__Exercise brief__:
Print all the entries verbatim.
*** Opening of Material for this task ***
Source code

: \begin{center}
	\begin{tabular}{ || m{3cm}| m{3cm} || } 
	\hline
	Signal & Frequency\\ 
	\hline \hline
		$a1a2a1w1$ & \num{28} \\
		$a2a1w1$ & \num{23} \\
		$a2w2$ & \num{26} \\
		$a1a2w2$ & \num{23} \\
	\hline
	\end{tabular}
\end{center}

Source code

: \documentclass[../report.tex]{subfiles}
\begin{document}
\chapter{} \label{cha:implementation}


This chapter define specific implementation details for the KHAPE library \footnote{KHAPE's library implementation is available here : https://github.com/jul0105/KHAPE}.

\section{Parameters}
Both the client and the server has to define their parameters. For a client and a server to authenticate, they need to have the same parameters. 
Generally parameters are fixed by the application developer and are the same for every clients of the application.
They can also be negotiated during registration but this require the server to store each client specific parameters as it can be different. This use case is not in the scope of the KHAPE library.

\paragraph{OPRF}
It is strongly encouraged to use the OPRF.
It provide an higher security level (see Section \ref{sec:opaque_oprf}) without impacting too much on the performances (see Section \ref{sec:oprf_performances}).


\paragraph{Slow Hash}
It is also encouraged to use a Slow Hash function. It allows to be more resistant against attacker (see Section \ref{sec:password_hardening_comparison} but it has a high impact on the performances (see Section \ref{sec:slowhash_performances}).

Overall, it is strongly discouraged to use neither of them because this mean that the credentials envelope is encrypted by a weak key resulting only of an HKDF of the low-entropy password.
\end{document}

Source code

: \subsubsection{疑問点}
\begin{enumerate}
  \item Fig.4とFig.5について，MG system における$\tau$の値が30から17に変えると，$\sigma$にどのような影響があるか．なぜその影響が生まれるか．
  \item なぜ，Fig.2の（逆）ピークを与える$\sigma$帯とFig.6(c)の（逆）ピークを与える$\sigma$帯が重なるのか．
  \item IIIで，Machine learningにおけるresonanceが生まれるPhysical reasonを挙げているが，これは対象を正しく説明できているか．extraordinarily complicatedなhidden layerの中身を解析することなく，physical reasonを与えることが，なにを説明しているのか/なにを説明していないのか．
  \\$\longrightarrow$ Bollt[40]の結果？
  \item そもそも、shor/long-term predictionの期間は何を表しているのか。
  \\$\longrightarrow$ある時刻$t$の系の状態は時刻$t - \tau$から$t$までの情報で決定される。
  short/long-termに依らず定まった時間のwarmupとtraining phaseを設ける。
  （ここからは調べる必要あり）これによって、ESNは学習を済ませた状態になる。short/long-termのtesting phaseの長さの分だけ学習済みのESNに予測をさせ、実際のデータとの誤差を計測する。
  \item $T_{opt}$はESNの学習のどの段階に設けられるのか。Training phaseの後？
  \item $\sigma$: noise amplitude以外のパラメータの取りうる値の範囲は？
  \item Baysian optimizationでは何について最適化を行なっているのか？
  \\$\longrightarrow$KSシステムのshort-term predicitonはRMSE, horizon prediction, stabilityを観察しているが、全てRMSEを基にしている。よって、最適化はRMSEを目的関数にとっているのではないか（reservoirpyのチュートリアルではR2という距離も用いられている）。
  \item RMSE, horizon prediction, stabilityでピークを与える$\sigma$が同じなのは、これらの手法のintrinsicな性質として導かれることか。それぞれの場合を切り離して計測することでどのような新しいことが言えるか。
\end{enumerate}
*** Close of Material for this task ***
__Exercise output__:
Source code

: \begin{center}
	\begin{tabular}{ || m{3cm}| m{3cm} || } 
	\hline
	Signal & Frequency\\ 
	\hline \hline
		$a1a2a1w1$ & \num{28} \\
		$a2a1w1$ & \num{23} \\
		$a2w2$ & \num{26} \\
		$a1a2w2$ & \num{23} \\
	\hline
	\end{tabular}
\end{center}

Source code

: \documentclass[../report.tex]{subfiles}
\begin{document}
\chapter{} \label{cha:implementation}


This chapter define specific implementation details for the KHAPE library \footnote{KHAPE's library implementation is available here : https://github.com/jul0105/KHAPE}.

\section{Parameters}
Both the client and the server has to define their parameters. For a client and a server to authenticate, they need to have the same parameters. 
Generally parameters are fixed by the application developer and are the same for every clients of the application.
They can also be negotiated during registration but this require the server to store each client specific parameters as it can be different. This use case is not in the scope of the KHAPE library.

\paragraph{OPRF}
It is strongly encouraged to use the OPRF.
It provide an higher security level (see Section \ref{sec:opaque_oprf}) without impacting too much on the performances (see Section \ref{sec:oprf_performances}).


\paragraph{Slow Hash}
It is also encouraged to use a Slow Hash function. It allows to be more resistant against attacker (see Section \ref{sec:password_hardening_comparison} but it has a high impact on the performances (see Section \ref{sec:slowhash_performances}).

Overall, it is strongly discouraged to use neither of them because this mean that the credentials envelope is encrypted by a weak key resulting only of an HKDF of the low-entropy password.
\end{document}

Source code

: \subsubsection{疑問点}
\begin{enumerate}
  \item Fig.4とFig.5について，MG system における$\tau$の値が30から17に変えると，$\sigma$にどのような影響があるか．なぜその影響が生まれるか．
  \item なぜ，Fig.2の（逆）ピークを与える$\sigma$帯とFig.6(c)の（逆）ピークを与える$\sigma$帯が重なるのか．
  \item IIIで，Machine learningにおけるresonanceが生まれるPhysical reasonを挙げているが，これは対象を正しく説明できているか．extraordinarily complicatedなhidden layerの中身を解析することなく，physical reasonを与えることが，なにを説明しているのか/なにを説明していないのか．
  \\$\longrightarrow$ Bollt[40]の結果？
  \item そもそも、shor/long-term predictionの期間は何を表しているのか。
  \\$\longrightarrow$ある時刻$t$の系の状態は時刻$t - \tau$から$t$までの情報で決定される。
  short/long-termに依らず定まった時間のwarmupとtraining phaseを設ける。
  （ここからは調べる必要あり）これによって、ESNは学習を済ませた状態になる。short/long-termのtesting phaseの長さの分だけ学習済みのESNに予測をさせ、実際のデータとの誤差を計測する。
  \item $T_{opt}$はESNの学習のどの段階に設けられるのか。Training phaseの後？
  \item $\sigma$: noise amplitude以外のパラメータの取りうる値の範囲は？
  \item Baysian optimizationでは何について最適化を行なっているのか？
  \\$\longrightarrow$KSシステムのshort-term predicitonはRMSE, horizon prediction, stabilityを観察しているが、全てRMSEを基にしている。よって、最適化はRMSEを目的関数にとっているのではないか（reservoirpyのチュートリアルではR2という距離も用いられている）。
  \item RMSE, horizon prediction, stabilityでピークを与える$\sigma$が同じなのは、これらの手法のintrinsicな性質として導かれることか。それぞれの場合を切り離して計測することでどのような新しいことが言えるか。
\end{enumerate}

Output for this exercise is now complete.